§ **Dataset records**
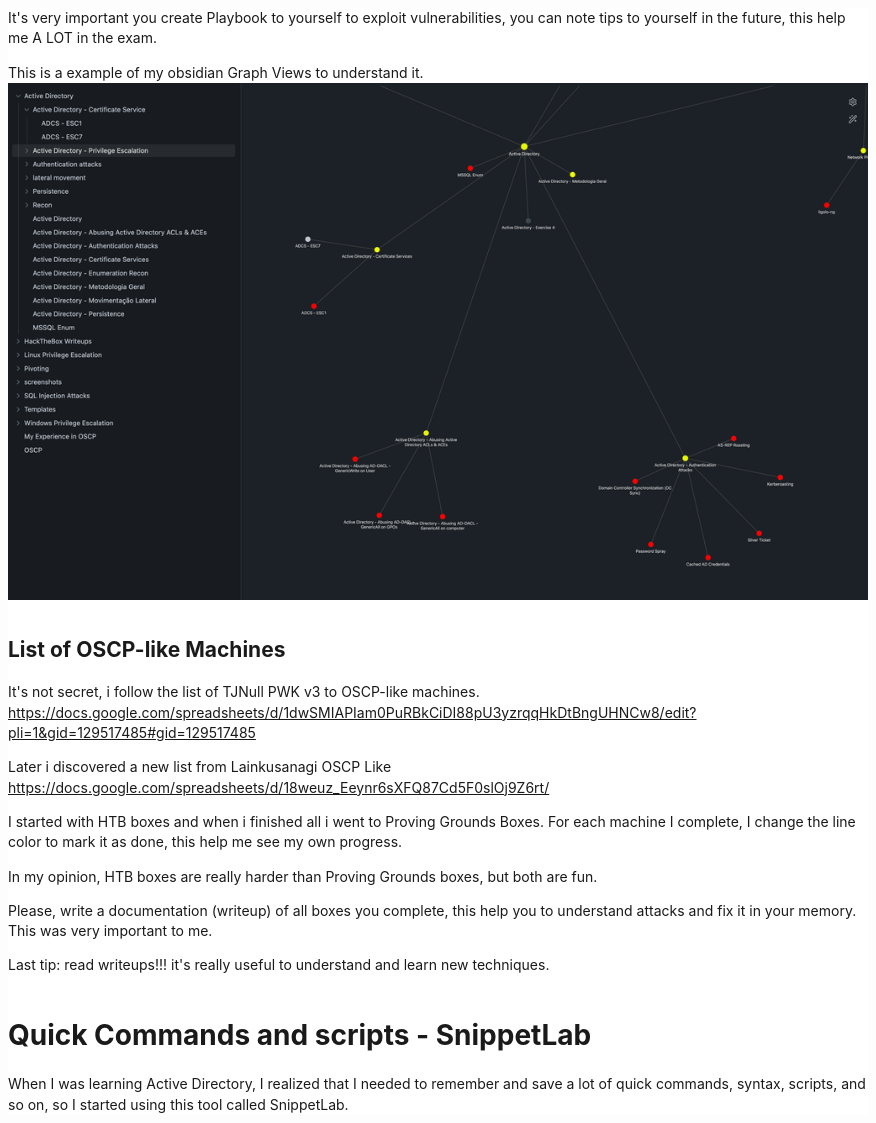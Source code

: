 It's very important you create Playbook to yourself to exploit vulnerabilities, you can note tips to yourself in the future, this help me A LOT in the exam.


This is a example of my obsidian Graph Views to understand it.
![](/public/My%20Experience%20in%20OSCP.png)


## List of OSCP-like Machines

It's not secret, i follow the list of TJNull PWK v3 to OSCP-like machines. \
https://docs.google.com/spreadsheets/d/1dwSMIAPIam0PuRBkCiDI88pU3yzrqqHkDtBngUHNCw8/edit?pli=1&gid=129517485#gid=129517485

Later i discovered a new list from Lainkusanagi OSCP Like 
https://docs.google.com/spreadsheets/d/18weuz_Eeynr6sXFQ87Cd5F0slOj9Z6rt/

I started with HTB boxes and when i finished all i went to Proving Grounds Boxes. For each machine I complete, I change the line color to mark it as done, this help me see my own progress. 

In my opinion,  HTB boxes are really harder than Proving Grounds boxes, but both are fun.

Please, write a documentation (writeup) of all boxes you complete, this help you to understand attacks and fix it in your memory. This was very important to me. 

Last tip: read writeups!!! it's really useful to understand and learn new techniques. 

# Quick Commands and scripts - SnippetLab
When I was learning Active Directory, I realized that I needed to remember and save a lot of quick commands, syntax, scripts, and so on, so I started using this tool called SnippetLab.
---
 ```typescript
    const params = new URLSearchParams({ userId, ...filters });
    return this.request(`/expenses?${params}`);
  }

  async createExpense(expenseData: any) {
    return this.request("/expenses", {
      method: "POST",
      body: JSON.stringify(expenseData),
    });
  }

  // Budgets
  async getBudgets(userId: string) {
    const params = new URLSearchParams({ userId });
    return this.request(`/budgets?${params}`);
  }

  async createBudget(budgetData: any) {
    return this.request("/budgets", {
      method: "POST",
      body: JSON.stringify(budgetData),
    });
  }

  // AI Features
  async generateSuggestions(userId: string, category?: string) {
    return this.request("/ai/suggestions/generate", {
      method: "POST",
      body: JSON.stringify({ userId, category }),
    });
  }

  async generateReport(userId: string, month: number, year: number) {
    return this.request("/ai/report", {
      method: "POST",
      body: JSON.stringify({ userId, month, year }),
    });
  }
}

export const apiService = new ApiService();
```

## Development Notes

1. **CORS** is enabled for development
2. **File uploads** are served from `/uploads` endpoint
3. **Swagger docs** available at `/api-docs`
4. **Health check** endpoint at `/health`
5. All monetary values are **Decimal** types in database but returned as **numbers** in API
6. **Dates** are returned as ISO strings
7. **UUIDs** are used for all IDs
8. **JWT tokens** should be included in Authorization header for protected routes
==
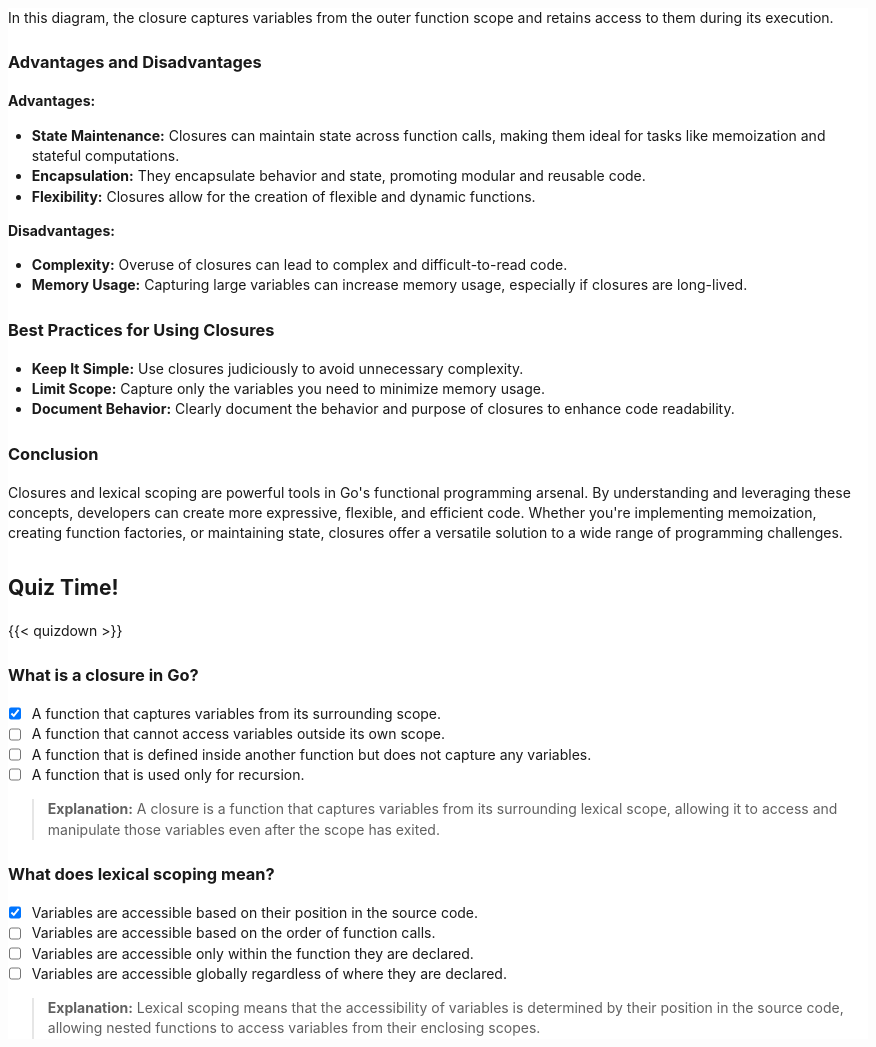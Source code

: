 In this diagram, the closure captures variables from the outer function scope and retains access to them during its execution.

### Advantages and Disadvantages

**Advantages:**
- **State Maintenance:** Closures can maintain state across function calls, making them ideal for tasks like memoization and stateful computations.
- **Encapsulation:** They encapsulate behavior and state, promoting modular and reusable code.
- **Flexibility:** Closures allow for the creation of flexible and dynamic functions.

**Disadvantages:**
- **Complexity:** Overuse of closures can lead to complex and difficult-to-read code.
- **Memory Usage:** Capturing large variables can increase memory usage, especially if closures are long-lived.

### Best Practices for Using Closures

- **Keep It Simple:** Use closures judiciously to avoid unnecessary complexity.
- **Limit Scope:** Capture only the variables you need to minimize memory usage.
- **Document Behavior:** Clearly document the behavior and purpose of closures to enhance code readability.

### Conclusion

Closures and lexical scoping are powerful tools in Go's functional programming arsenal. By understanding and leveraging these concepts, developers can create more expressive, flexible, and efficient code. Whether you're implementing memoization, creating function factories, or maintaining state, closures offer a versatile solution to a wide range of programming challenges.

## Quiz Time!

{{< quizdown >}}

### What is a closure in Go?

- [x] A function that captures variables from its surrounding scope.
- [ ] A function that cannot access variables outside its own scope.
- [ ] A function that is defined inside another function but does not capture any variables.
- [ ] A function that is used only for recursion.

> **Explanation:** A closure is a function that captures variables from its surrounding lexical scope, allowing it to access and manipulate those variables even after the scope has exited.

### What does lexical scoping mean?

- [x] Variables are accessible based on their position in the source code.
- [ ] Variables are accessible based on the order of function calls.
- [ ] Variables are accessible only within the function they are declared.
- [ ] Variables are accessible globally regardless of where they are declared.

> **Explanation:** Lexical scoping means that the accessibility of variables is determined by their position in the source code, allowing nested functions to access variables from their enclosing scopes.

§ **Requirement**
From the material above, set down exactly the lines between the line holding "- [ ] Variables are accessible based" and the line holding "their enclosing scopes.", inclusive. Include nothing else.

§ **Output below**
- [ ] Variables are accessible based on the order of function calls.
- [ ] Variables are accessible only within the function they are declared.
- [ ] Variables are accessible globally regardless of where they are declared.

> **Explanation:** Lexical scoping means that the accessibility of variables is determined by their position in the source code, allowing nested functions to access variables from their enclosing scopes.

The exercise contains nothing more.